Materials and methods Peripheral blood mononuclear cells (PBMC) from healthy donors were isolated by gradient centrifugation and stimulated in vitro by affinity-purified IgG from SSc patients containing anti-AT1R and anti-ETAR antibodies as well as by IgG from healthy donors. After stimulation the expression of several markers and cytokines were measured by flow cytometry or ELISA.

Results Stimulation of PBMC from healthy donors by SSc patient IgG resulted in a significantly increased expression of IL-8 compared to the stimulation by IgG of healthy donors. This effect can be blocked by commercial AT1R and ETAR blockers. In contrast, expression of soluble CD14 as well as of the surface marker CD14 was significantly decreased.
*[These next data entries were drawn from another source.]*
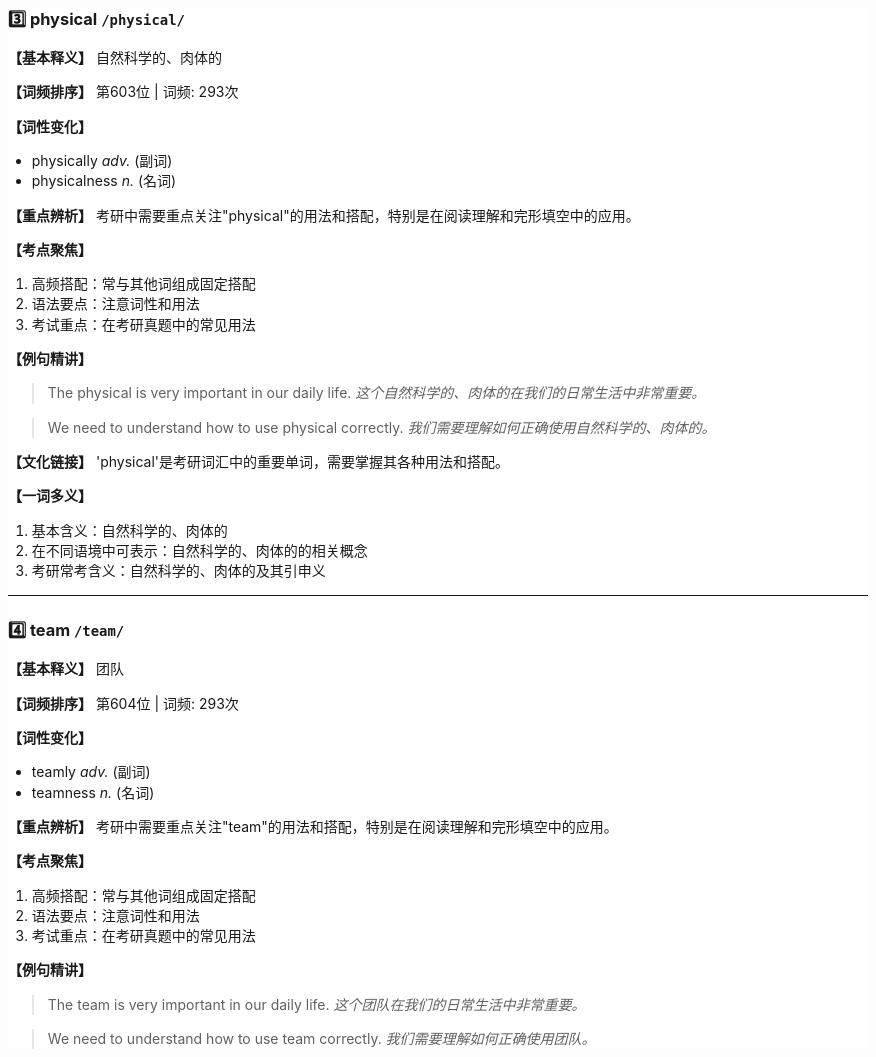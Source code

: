 ### 3️⃣ physical `/physical/`

**【基本释义】** 自然科学的、肉体的

**【词频排序】** 第603位 | 词频: 293次

**【词性变化】**
- physically *adv.* (副词)
- physicalness *n.* (名词)

**【重点辨析】**
考研中需要重点关注"physical"的用法和搭配，特别是在阅读理解和完形填空中的应用。

**【考点聚焦】**
1. 高频搭配：常与其他词组成固定搭配
2. 语法要点：注意词性和用法
3. 考试重点：在考研真题中的常见用法

**【例句精讲】**
> The physical is very important in our daily life.
> *这个自然科学的、肉体的在我们的日常生活中非常重要。*

> We need to understand how to use physical correctly.
> *我们需要理解如何正确使用自然科学的、肉体的。*

**【文化链接】**
'physical'是考研词汇中的重要单词，需要掌握其各种用法和搭配。

**【一词多义】**
1. 基本含义：自然科学的、肉体的
2. 在不同语境中可表示：自然科学的、肉体的的相关概念
3. 考研常考含义：自然科学的、肉体的及其引申义

---
### 4️⃣ team `/team/`

**【基本释义】** 团队

**【词频排序】** 第604位 | 词频: 293次

**【词性变化】**
- teamly *adv.* (副词)
- teamness *n.* (名词)

**【重点辨析】**
考研中需要重点关注"team"的用法和搭配，特别是在阅读理解和完形填空中的应用。

**【考点聚焦】**
1. 高频搭配：常与其他词组成固定搭配
2. 语法要点：注意词性和用法
3. 考试重点：在考研真题中的常见用法

**【例句精讲】**
> The team is very important in our daily life.
> *这个团队在我们的日常生活中非常重要。*

> We need to understand how to use team correctly.
> *我们需要理解如何正确使用团队。*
Correlation analysis of the IL-8 expression with clinical data of the SSc patients whose IgGs were used revealed an association of the high IL-8 expression with the early stage of disease, in fact in vitro stimulation of PBMC with IgG of patients who were within the first 8 years after onset of the disease caused a significantly higher IL-8 secretion in comparison to the stimulation with IgG of patients at a later stage.

Conclusion SSc patient IgGs containing anti-AT1R and anti-ETAR antibodies seem to have effects on inflammation and immune regulation. Especially the release of IL-8, which is a strong inflammatory cytokine mainly secreted by monocytes among the immune cells, may play an important role in the early stage of disease contributing to vascular inflammation and injury, which are regarded to be the first events leading to tissue damage and fibrosis.